I know you’re a real genius, and you believe that she’ll never pick up on the fact that those football season tickets at YOUR alma mater are really kinda sorta more for you than her. Sure, you can write “I wanted to give you the gift of special quality one on one time for us together as a couple” on the gift tag.
You better hope the going rate for those suckers on StubHub is still pretty decent, and that the doghouse is clean because that’s where those tickets are headed, and that’s where you’re headed right after the tickets are gone.
Now granted, all women are different and if she loves football at her alma mater, or she loves UFC fighting then, by all means, get those tickets and thank your lucky stars your spouse is awesome.
But if you find yourself thinking that your wife would really love a new techy gadget that’s on the market but she still uses a Palm Pilot, my guess is that your radar is a bit off.
7.) A workout video
So she’s been talking about how she wishes she could find the time to work out more. She’s mentioned wanting to go to the gym or find a new routine. And she’s probably more than serious about those thoughts and desires.
But that does NOT mean that she wants you to buy her a treadmill for Christmas, or the newest Bodyshred, P90X, or Zumba DVD. Nor does she want you to buy some huge piece of exercise equipment for your home or a gym membership.
While it is true that she may actually love any one of the above items, anything involving working out should be left to her and her alone to purchase. It just doesn’t feel good to unwrap an elliptical trainer from your spouse.
Now if she has said, straight up that she wants YOU to get her one of the above items, OR you saw if was actually written in ink within her letter to Santa this year that she wants a Jillian Michaels DVD, then by all means, go right ahead. But treadmill carefully, friend. You are swimming and burning calories in shark-infested waters.
8.) A framed picture of yourself. Alone.
That would just be creepy. Photo of the two of you on a favorite trip or at some meaningful event?
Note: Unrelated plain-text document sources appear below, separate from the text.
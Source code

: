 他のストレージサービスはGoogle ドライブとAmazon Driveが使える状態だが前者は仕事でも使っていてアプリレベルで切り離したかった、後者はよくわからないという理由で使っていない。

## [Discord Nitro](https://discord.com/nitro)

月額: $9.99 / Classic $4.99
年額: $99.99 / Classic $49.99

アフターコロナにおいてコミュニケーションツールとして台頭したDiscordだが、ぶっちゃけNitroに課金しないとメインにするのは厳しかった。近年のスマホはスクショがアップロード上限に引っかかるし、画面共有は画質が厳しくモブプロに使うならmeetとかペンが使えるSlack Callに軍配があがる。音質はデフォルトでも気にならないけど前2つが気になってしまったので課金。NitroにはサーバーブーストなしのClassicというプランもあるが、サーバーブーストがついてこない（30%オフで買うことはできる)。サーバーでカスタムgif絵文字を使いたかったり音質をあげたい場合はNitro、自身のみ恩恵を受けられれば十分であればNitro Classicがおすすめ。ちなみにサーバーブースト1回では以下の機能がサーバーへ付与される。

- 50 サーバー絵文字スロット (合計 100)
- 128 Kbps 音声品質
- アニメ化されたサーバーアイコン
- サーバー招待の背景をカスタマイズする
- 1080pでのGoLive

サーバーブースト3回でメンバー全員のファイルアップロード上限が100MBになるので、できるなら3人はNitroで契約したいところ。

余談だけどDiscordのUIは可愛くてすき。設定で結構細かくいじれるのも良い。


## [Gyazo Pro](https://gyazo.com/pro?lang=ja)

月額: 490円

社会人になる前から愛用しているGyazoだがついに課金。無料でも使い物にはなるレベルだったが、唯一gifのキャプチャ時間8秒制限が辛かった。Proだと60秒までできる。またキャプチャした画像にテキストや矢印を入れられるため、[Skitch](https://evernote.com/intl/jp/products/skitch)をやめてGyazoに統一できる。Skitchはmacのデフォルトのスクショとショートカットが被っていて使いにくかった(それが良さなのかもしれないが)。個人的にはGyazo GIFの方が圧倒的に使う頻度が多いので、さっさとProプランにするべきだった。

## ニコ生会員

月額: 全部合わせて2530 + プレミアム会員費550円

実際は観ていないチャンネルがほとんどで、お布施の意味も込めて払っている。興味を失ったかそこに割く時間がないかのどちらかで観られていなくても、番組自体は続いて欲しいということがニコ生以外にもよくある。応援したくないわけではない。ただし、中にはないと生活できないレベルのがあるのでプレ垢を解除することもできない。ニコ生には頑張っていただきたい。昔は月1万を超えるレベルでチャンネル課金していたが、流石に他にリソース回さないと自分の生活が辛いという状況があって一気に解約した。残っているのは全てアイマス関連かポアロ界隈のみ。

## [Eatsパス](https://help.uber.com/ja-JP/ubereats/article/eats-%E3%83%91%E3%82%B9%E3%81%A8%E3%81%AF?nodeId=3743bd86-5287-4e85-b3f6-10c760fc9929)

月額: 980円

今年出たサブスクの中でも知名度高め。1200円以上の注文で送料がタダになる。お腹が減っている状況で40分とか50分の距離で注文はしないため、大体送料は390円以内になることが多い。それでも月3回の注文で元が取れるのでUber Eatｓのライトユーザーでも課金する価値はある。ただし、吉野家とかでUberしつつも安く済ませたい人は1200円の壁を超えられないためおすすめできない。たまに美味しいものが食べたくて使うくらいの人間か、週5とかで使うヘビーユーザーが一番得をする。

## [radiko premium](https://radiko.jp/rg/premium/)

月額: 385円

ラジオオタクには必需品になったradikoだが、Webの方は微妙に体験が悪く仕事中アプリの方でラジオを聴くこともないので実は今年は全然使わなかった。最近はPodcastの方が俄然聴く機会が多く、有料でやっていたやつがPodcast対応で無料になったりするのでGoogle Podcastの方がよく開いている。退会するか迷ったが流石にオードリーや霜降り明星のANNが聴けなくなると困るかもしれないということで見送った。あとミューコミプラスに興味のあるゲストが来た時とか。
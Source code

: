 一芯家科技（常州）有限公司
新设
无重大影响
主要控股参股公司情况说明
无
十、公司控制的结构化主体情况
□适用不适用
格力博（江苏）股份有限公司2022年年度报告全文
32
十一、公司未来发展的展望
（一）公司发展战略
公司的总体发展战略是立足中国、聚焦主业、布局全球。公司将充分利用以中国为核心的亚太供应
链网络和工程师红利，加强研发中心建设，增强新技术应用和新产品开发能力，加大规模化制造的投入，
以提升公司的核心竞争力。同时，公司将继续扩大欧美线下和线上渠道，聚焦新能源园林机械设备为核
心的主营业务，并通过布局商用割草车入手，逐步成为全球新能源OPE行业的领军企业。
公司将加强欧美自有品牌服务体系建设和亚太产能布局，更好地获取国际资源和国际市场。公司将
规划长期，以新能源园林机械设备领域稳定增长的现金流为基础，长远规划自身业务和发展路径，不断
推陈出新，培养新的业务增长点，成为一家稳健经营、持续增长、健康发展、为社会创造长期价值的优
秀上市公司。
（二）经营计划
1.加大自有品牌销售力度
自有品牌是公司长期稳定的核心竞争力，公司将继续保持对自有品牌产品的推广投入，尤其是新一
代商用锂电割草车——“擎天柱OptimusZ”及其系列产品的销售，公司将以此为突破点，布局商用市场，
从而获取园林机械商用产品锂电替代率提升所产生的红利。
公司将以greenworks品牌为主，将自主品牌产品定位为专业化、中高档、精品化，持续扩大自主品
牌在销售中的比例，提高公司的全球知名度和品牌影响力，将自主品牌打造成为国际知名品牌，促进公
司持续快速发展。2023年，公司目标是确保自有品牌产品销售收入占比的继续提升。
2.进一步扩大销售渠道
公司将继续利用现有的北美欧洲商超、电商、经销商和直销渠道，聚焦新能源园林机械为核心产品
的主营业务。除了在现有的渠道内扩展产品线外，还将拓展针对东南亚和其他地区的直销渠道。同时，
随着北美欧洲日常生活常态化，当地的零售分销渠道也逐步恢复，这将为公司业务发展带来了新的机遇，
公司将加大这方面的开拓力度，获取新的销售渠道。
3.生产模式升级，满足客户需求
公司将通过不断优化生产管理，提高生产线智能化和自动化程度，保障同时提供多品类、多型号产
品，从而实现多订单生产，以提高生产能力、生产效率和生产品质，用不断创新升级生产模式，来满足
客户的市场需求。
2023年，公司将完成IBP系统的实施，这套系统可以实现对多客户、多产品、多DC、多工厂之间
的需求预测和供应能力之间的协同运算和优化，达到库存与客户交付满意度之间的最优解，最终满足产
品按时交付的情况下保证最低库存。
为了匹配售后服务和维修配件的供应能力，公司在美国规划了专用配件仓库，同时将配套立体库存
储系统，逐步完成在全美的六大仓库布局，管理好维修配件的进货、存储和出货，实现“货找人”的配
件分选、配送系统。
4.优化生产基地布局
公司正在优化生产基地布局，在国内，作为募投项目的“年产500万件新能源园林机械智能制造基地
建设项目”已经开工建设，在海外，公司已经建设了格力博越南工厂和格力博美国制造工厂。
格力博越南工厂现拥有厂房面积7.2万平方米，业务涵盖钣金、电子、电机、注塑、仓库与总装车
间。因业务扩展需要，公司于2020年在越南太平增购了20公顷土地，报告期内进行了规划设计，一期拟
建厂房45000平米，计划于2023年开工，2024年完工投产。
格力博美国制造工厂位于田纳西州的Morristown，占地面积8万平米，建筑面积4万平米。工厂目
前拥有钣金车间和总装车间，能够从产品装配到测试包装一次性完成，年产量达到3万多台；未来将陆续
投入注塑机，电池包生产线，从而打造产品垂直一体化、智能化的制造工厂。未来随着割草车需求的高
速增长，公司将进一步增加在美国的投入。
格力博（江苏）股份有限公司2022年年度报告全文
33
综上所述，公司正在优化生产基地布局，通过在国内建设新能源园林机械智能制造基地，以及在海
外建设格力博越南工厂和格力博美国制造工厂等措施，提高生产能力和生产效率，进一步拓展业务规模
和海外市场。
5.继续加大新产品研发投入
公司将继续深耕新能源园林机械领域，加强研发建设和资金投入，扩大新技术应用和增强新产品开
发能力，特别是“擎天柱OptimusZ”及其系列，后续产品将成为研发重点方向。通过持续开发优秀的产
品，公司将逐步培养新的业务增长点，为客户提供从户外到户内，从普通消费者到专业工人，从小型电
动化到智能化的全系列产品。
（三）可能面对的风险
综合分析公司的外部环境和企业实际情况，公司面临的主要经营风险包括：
Great idea. You posing with your award-winning bluefish that you caught while on that 3-day fishing trip with your buddies while she was alone watching the kids? That’s a hard pass.
9.) An I.O.U.
Soooo, you’ve been really, really busy. Truth is, you just couldn’t find the time to shop for her this year. So you hastily write up an I.O.U. at 11:49 pm on December 24. Oh wow. There are no two ways about it. You are dead meat.
Your wife doesn’t want to hear that “Amazon Prime screwed up.” She can check the order and quickly see you didn’t shop until 12/23. ” “It should have been here by now,” isn’t going to cut it.
Did your gifts make it under the tree this year? Was she too busy? Heck yes, she was too busy, but she made your gifts a priority, and you need to do the same. A hand-scribbled coupon for a “romantic massage” is NOT going to be well received.
That’s a wrap. If you simply stay far, far away from these 9 items, I’ll go out on a limb and say that this Christmas may definitely be NOT the worst one, ever. Congratulations! And remember: chocolate and massage gift cards are never, ever a bad idea 😉 🎄!